A nice, straightforward, old-fashioned, well-told story. If you've seen The Matrix (and I guess most people have) it resonates, of course, but it's nice to have an associated story with a British setting - it kind of adds to the reality, somehow. There's Keanu Reeves doing his ninja stuff, and a 7-foot-tall British nerd running a computer shop on Tottenham Court Road...I wonder which one it is, and whether I've shopped there?
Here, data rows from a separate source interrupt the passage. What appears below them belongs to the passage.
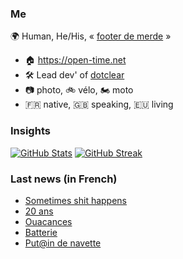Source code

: ### Me

🌍 Human, He/His, « [footer de merde](https://open-time.net/post/2013/07/17/La-veritable-histoire-du-Footer-de-merde-) » 
* 🏠 https://open-time.net 
* 🛠️ Lead dev' of [dotclear](https://git.dotclear.org/dev/dotclear)
* 📷 photo, 🚲 vélo, 🏍️ moto 
* 🇫🇷 native, 🇬🇧 speaking, 🇪🇺 living

### Insights

[![GitHub Stats](https://github-readme-stats-sigma-five.vercel.app/api?username=franck-paul)](https://github.com/franck-paul)
[![GitHub Streak](https://github-readme-streak-stats.herokuapp.com?user=franck-paul)](https://git.io/streak-stats)

### Last news (in French)

<!-- BLOG-POST-LIST:START -->
- [Sometimes shit happens](https://open-time.net/post/2023/08/14/Sometimes-shit-happens)
- [20 ans](https://open-time.net/post/2023/08/13/20-ans)
- [Ouacances](https://open-time.net/post/2023/08/12/Ouacances)
- [Batterie](https://open-time.net/post/2023/08/11/Batterie)
- [Put@in de navette](https://open-time.net/post/2023/08/10/Putin-de-navette)
<!-- BLOG-POST-LIST:END -->
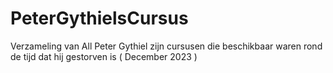 # PeterGythielsCursus
Verzameling van All Peter Gythiel zijn cursusen die beschikbaar waren rond de tijd dat hij gestorven is ( December 2023 )
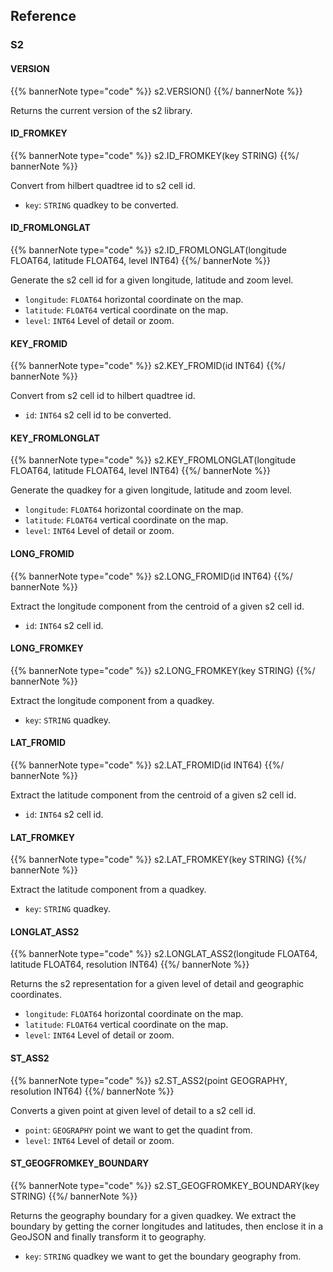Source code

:## Reference

### S2

#### VERSION

{{% bannerNote type="code" %}}
s2.VERSION()
{{%/ bannerNote %}}

Returns the current version of the s2 library.

#### ID_FROMKEY

{{% bannerNote type="code" %}}
s2.ID_FROMKEY(key STRING)
{{%/ bannerNote %}}

Convert from hilbert quadtree id to s2 cell id.

* `key`: `STRING` quadkey to be converted.

#### ID_FROMLONGLAT

{{% bannerNote type="code" %}}
s2.ID_FROMLONGLAT(longitude FLOAT64, latitude FLOAT64, level INT64)
{{%/ bannerNote %}}

Generate the s2 cell id for a given longitude, latitude and zoom level.

* `longitude`: `FLOAT64` horizontal coordinate on the map.
* `latitude`: `FLOAT64` vertical coordinate on the map.
* `level`: `INT64` Level of detail or zoom.

#### KEY_FROMID

{{% bannerNote type="code" %}}
s2.KEY_FROMID(id INT64)
{{%/ bannerNote %}}

Convert from s2 cell id to hilbert quadtree id.

* `id`: `INT64` s2 cell id to be converted.

#### KEY_FROMLONGLAT

{{% bannerNote type="code" %}}
s2.KEY_FROMLONGLAT(longitude FLOAT64, latitude FLOAT64, level INT64)
{{%/ bannerNote %}}

Generate the quadkey for a given longitude, latitude and zoom level.

* `longitude`: `FLOAT64` horizontal coordinate on the map.
* `latitude`: `FLOAT64` vertical coordinate on the map.
* `level`: `INT64` Level of detail or zoom.

#### LONG_FROMID

{{% bannerNote type="code" %}}
s2.LONG_FROMID(id INT64)
{{%/ bannerNote %}}

Extract the longitude component from the centroid of a given s2 cell id.

* `id`: `INT64` s2 cell id.

#### LONG_FROMKEY

{{% bannerNote type="code" %}}
s2.LONG_FROMKEY(key STRING)
{{%/ bannerNote %}}

Extract the longitude component from a quadkey.

* `key`: `STRING` quadkey.

#### LAT_FROMID

{{% bannerNote type="code" %}}
s2.LAT_FROMID(id INT64)
{{%/ bannerNote %}}

Extract the latitude component from the centroid of a given s2 cell id.

* `id`: `INT64` s2 cell id.

#### LAT_FROMKEY

{{% bannerNote type="code" %}}
s2.LAT_FROMKEY(key STRING)
{{%/ bannerNote %}}

Extract the latitude component from a quadkey.

* `key`: `STRING` quadkey.

#### LONGLAT_ASS2

{{% bannerNote type="code" %}}
s2.LONGLAT_ASS2(longitude FLOAT64, latitude FLOAT64, resolution INT64)
{{%/ bannerNote %}}

Returns the s2 representation for a given level of detail and geographic coordinates.

* `longitude`: `FLOAT64` horizontal coordinate on the map.
* `latitude`: `FLOAT64` vertical coordinate on the map.
* `level`: `INT64` Level of detail or zoom.

#### ST_ASS2

{{% bannerNote type="code" %}}
s2.ST_ASS2(point GEOGRAPHY, resolution INT64)
{{%/ bannerNote %}}

Converts a given point at given level of detail to a s2 cell id.

* `point`: `GEOGRAPHY` point we want to get the quadint from.
* `level`: `INT64` Level of detail or zoom.

#### ST_GEOGFROMKEY_BOUNDARY

{{% bannerNote type="code" %}}
s2.ST_GEOGFROMKEY_BOUNDARY(key STRING)
{{%/ bannerNote %}}

Returns the geography boundary for a given quadkey. We extract the boundary by getting the corner longitudes and latitudes, then enclose it in a GeoJSON and finally transform it to geography.

* `key`: `STRING` quadkey we want to get the boundary geography from.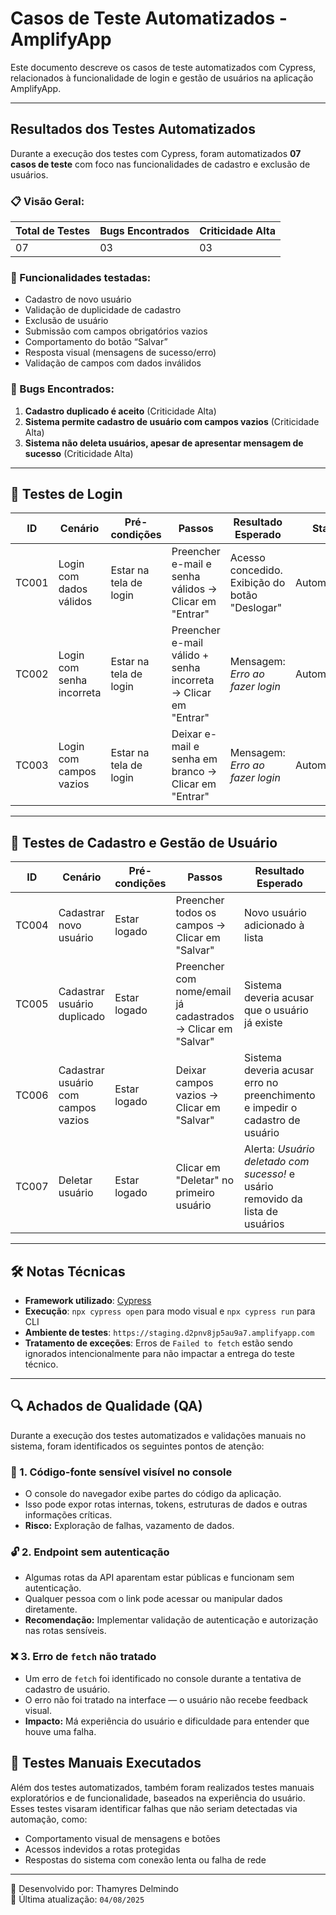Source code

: # Casos de Teste Automatizados - AmplifyApp

Este documento descreve os casos de teste automatizados com Cypress, relacionados à funcionalidade de login e gestão de usuários na aplicação AmplifyApp.


---

## Resultados dos Testes Automatizados

Durante a execução dos testes com Cypress, foram automatizados **07 casos de teste** com foco nas funcionalidades de cadastro e exclusão de usuários.

### 📋 Visão Geral:

| Total de Testes | Bugs Encontrados | Criticidade Alta |
|-----------------|------------------|------------------|
| 07              | 03               | 03               |

### 🧪 Funcionalidades testadas:
- Cadastro de novo usuário
- Validação de duplicidade de cadastro
- Exclusão de usuário
- Submissão com campos obrigatórios vazios
- Comportamento do botão “Salvar”
- Resposta visual (mensagens de sucesso/erro)
- Validação de campos com dados inválidos

### 🐛 Bugs Encontrados:
1. **Cadastro duplicado é aceito** (Criticidade Alta)
2. **Sistema permite cadastro de usuário com campos vazios** (Criticidade Alta)
3. **Sistema não deleta usuários, apesar de apresentar mensagem de sucesso** (Criticidade Alta)

---

## 🔐 Testes de Login

| ID     | Cenário                            | Pré-condições         | Passos                                                                 | Resultado Esperado                                | Status        |
|--------|-------------------------------------|------------------------|------------------------------------------------------------------------|---------------------------------------------------|----------------|
| TC001  | Login com dados válidos            | Estar na tela de login | Preencher e-mail e senha válidos → Clicar em "Entrar"                  | Acesso concedido. Exibição do botão "Deslogar"    | Automatizado |
| TC002  | Login com senha incorreta          | Estar na tela de login | Preencher e-mail válido + senha incorreta → Clicar em "Entrar"         | Mensagem: *Erro ao fazer login*                   | Automatizado |
| TC003  | Login com campos vazios            | Estar na tela de login | Deixar e-mail e senha em branco → Clicar em "Entrar"                   | Mensagem: *Erro ao fazer login*                   | Automatizado |

---

## 👤 Testes de Cadastro e Gestão de Usuário

| ID     | Cenário                            | Pré-condições       | Passos                                                                 | Resultado Esperado                                     | Status        |
|--------|-------------------------------------|----------------------|------------------------------------------------------------------------|--------------------------------------------------------|----------------|
| TC004  | Cadastrar novo usuário             | Estar logado         | Preencher todos os campos → Clicar em "Salvar"                         | Novo usuário adicionado à lista                       | Automatizado |
| TC005  | Cadastrar usuário duplicado | Estar logado         | Preencher com nome/email já cadastrados → Clicar em "Salvar"          | Sistema deveria acusar que o usuário já existe | Automatizado |
| TC006  | Cadastrar usuário com campos vazios        | Estar logado         | Deixar campos vazios → Clicar em "Salvar"                              | Sistema deveria acusar erro no preenchimento e impedir o cadastro de usuário | Automatizado |
| TC007  | Deletar usuário                    | Estar logado         | Clicar em "Deletar" no primeiro usuário | Alerta: *Usuário deletado com sucesso!* e usário removido da lista de usuários | Automatizado |

---

## 🛠️ Notas Técnicas

- **Framework utilizado**: [Cypress](https://www.cypress.io/)
- **Execução**: `npx cypress open` para modo visual e `npx cypress run` para CLI
- **Ambiente de testes**: `https://staging.d2pnv8jp5au9a7.amplifyapp.com`
- **Tratamento de exceções**: Erros de `Failed to fetch` estão sendo ignorados intencionalmente para não impactar a entrega do teste técnico.

---

## 🔍 Achados de Qualidade (QA)

Durante a execução dos testes automatizados e validações manuais no sistema, foram identificados os seguintes pontos de atenção:

### 🐞 1. Código-fonte sensível visível no console
- O console do navegador exibe partes do código da aplicação.
- Isso pode expor rotas internas, tokens, estruturas de dados e outras informações críticas.
- **Risco:** Exploração de falhas, vazamento de dados.

### 🔓 2. Endpoint sem autenticação
- Algumas rotas da API aparentam estar públicas e funcionam sem autenticação.
- Qualquer pessoa com o link pode acessar ou manipular dados diretamente.
- **Recomendação:** Implementar validação de autenticação e autorização nas rotas sensíveis.

### ❌ 3. Erro de `fetch` não tratado
- Um erro de `fetch` foi identificado no console durante a tentativa de cadastro de usuário.
- O erro não foi tratado na interface — o usuário não recebe feedback visual.
- **Impacto:** Má experiência do usuário e dificuldade para entender que houve uma falha.

## 🧪 Testes Manuais Executados

Além dos testes automatizados, também foram realizados testes manuais exploratórios e de funcionalidade, baseados na experiência do usuário. Esses testes visaram identificar falhas que não seriam detectadas via automação, como:

- Comportamento visual de mensagens e botões
- Acessos indevidos a rotas protegidas
- Respostas do sistema com conexão lenta ou falha de rede

---

🧪 Desenvolvido por: Thamyres Delmindo  
📅 Última atualização: `04/08/2025`

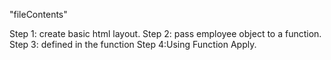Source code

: "fileContents"

Step 1: create basic html layout.
Step 2: pass employee object to a function.
Step 3: defined in the function
Step 4:Using Function Apply.
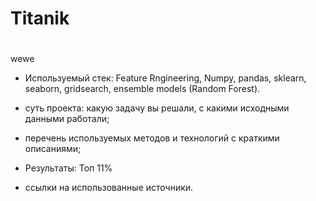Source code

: # Titanik<h1>
  wewe
* Используемый стек: Feature Rngineering, Numpy, pandas, sklearn, seaborn, gridsearch, ensemble models (Random Forest).
* суть проекта: какую задачу вы решали, с какими исходными данными работали;
* перечень используемых методов и технологий с краткими описаниями;
* Результаты: Топ 11%

* ссылки на использованные источники.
I really, really hate it when the tube stops outside the station like that. it kind of reminded me of an old William Gibson story called "The Gernsback Continuum", though it's so long ago I read it that I've no idea whether it's really justified or not, except that it deals with alternative realities - but, as I say, it felt like 60s scifi, somehow (which the Gibson story did too, although it heralded something new and wonderful).

"Pages From a Journal Found in a Shoebox Left in a Greyhound Bus Somewhere Between Tulsa, Oklahoma, and Louisville, Kentucky"
This title may, or may not, refer to one of the oldest science fiction novels of all, James De Mille's A Strange Manuscript Found in a Copper Cylinder, which was published in 1888. But, as I said last week, Gaiman reminds me of a lot of things - we seem to carry around a lot of the same cultural baggage and, listening to him talk, it's clear that his knowledge of the subject is extensive.

I tried to be too clever with this story - I started looking for a reference to red in every section, which I thought might be the kind of conceit Gaiman would go for. But I lucked out around the fifth section and had to start over, to gradually discover that Scarlet was possibly a ghost, but at any rate something unattainable, which is why she could always stay ahead even though she was walking...and, of course, it wasn't until the end that I saw it was another Mobius story.

"How to Talk to Girls at Parties"
I don't really have a lot to say about this one. It feels as if it starts out being drawn from real memory, and then it turns into something else. It's a good story, it's nicely done, it's very good on that sort of tremulous anticipation about getting close to someone of the opposite sex in dark surroundings that characterises one's early teenage years; I liked the idea behind it and the contrast with the nicely prosaic title - maybe I was just too tired when I was reading it. Maybe it's just a perfectly good story that I don't have anything more to say about.

Comments

  1. Yes, naming the animals made us think we had dominion over them, so taking away their names puts us on equal footing. With his Jewish background, Gaiman would also know that the Hebrews were not to name God, so the animals can also be seen as sacred. I love that. Love your comments on Goliath. I, too, liked the English story. That aspect of it brought Nick Hornby to mind.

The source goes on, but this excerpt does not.